Expanding oil and gas development has crept ever closer to Chaco Canyon, degrading a landscape sacred to Puebloan tribes, and creating impacts to local communities. In response, last year the Biden Administration prohibited new oil and gas leasing within a 10-mile buffer zone across 338,000 acres.

The Thompson Divide region spans McClure Pass generally between Paonia and Redstone. Agencies are in the final stages of withdrawing 225,000 acres from new oil and gas development. The effort was spurred by a coalition led by ranchers and hunting outfitters who feared the loss of their livelihoods from the network of roads, wellpads, pipelines and associated traffic that would accompany oil and gas development.

These administrative withdrawals run for 20 years, but eventually advocates want permanent rather than temporary protections. That spurred the recent National Monument proclamation for the Grand Canyon region.

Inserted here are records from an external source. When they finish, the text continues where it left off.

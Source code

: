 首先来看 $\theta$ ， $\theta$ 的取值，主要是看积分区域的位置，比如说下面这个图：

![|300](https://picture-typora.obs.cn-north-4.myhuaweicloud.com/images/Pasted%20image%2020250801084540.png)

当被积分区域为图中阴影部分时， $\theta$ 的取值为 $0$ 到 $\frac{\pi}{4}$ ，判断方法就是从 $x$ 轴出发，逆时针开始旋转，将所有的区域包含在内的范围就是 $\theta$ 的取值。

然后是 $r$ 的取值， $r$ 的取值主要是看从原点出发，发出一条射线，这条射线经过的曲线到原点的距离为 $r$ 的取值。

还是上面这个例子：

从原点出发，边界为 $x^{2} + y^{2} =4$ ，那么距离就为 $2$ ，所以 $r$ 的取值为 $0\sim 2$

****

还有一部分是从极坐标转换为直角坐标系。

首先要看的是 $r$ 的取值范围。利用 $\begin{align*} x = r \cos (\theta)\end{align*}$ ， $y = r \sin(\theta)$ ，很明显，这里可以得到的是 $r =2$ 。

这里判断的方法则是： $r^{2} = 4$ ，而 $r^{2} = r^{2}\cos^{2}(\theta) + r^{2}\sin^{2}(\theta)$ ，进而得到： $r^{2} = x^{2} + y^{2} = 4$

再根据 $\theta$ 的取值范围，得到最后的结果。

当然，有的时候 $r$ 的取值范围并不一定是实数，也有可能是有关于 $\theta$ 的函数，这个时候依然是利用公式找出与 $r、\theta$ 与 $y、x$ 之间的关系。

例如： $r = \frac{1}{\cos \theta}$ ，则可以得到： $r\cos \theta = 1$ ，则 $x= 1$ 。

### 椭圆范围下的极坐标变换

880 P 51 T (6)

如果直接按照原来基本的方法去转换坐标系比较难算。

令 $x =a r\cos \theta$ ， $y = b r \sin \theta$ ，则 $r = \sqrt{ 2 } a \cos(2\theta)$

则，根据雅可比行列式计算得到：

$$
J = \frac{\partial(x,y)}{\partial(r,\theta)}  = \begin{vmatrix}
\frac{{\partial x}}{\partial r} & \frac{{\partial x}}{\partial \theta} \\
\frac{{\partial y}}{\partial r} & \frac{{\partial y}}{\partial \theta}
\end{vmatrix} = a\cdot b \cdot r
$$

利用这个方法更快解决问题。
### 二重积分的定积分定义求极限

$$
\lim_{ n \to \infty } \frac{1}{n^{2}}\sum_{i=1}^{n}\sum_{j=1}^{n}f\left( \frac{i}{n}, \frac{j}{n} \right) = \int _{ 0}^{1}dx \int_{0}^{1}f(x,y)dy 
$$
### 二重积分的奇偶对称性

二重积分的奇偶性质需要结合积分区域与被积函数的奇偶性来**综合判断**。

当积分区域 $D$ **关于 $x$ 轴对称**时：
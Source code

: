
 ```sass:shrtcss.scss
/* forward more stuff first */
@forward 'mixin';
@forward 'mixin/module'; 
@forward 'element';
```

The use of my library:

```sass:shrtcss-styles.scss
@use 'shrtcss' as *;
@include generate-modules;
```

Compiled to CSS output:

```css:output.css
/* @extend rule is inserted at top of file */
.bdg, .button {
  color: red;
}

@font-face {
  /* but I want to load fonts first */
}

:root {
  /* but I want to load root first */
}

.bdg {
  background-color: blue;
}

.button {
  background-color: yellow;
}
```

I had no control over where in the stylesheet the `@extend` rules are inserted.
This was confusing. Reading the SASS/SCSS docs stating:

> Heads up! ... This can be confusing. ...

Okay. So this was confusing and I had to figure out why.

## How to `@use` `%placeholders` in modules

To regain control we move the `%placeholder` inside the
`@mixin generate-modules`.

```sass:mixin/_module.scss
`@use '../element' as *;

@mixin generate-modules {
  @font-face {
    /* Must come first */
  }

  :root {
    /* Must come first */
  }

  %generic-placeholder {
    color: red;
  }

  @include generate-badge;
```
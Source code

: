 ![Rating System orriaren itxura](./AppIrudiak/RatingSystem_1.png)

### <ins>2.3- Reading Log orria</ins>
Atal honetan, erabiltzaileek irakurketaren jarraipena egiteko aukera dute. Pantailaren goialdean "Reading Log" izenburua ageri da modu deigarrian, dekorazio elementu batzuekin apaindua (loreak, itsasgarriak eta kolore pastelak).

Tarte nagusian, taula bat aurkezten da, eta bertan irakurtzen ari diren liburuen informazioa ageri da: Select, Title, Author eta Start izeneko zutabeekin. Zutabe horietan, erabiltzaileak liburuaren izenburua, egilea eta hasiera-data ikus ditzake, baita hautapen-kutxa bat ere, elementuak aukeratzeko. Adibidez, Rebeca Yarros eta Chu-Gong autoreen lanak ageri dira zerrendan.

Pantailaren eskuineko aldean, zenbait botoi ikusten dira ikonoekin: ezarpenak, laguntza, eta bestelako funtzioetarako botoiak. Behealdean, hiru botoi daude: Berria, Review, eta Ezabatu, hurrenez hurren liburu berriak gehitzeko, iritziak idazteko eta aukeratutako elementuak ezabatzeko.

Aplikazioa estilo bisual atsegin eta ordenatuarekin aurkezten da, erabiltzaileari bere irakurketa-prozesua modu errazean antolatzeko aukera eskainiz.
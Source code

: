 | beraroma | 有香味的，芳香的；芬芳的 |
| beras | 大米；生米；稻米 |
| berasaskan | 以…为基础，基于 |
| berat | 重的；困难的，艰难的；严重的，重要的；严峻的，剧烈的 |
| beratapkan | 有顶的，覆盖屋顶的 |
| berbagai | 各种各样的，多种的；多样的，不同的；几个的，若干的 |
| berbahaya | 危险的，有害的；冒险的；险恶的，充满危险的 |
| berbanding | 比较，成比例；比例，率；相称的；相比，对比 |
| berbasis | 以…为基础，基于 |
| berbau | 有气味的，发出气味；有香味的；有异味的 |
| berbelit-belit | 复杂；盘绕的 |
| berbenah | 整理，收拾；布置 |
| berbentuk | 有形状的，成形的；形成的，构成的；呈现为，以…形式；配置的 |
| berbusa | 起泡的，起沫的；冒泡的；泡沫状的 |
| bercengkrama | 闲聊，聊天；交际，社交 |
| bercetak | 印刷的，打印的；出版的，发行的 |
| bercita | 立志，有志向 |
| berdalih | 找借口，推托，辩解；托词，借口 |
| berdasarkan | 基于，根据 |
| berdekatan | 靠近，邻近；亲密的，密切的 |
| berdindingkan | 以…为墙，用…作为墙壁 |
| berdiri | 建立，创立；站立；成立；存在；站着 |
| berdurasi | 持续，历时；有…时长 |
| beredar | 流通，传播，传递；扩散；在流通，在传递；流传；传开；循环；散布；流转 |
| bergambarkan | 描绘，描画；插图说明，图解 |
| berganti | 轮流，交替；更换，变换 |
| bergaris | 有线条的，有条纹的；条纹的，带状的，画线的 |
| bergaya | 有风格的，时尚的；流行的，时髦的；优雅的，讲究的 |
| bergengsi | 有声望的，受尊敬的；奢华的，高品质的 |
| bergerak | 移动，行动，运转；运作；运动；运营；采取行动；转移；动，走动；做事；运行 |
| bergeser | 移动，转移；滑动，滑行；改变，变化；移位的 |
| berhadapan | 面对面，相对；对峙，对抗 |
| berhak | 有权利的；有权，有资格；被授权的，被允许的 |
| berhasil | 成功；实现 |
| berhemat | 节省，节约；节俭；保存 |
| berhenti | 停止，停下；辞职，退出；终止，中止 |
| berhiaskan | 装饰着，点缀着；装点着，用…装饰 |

The 20-year withdrawal there expires in 2032, thus using the Antiquities Act to establish the million-acre Baaj Nwaavjo I’tah Kukveni – Ancestral Footprints of the Grand Canyon National Monument ensures the groundwater, springs, and landscape is protected long term.

As Congressional gridlock prevails, it seems likely that future efforts to protect prized landscapes will focus on similar administrative actions.